▶ **ABOUT THIS TASK**
Could you return all of the listing below exactly, please?

▶ **STORED DATA**
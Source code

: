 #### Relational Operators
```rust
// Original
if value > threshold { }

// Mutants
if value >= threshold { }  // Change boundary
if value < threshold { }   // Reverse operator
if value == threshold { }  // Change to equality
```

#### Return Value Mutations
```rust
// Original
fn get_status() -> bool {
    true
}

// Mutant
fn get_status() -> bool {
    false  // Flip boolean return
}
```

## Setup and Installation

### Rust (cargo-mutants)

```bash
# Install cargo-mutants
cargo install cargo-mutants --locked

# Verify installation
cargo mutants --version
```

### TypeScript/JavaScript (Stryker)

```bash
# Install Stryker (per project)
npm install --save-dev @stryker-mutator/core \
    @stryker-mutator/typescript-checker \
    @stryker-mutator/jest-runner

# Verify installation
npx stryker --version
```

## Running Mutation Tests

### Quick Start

▶ **REPLY TO THE TASK**
Source code

: #### Relational Operators
```rust
// Original
if value > threshold { }

// Mutants
if value >= threshold { }  // Change boundary
if value < threshold { }   // Reverse operator
if value == threshold { }  // Change to equality
```

#### Return Value Mutations
```rust
// Original
fn get_status() -> bool {
    true
}

// Mutant
fn get_status() -> bool {
    false  // Flip boolean return
}
```

## Setup and Installation

### Rust (cargo-mutants)

```bash
# Install cargo-mutants
cargo install cargo-mutants --locked

# Verify installation
cargo mutants --version
```

### TypeScript/JavaScript (Stryker)

```bash
# Install Stryker (per project)
npm install --save-dev @stryker-mutator/core \
    @stryker-mutator/typescript-checker \
    @stryker-mutator/jest-runner

# Verify installation
npx stryker --version
```

## Running Mutation Tests

### Quick Start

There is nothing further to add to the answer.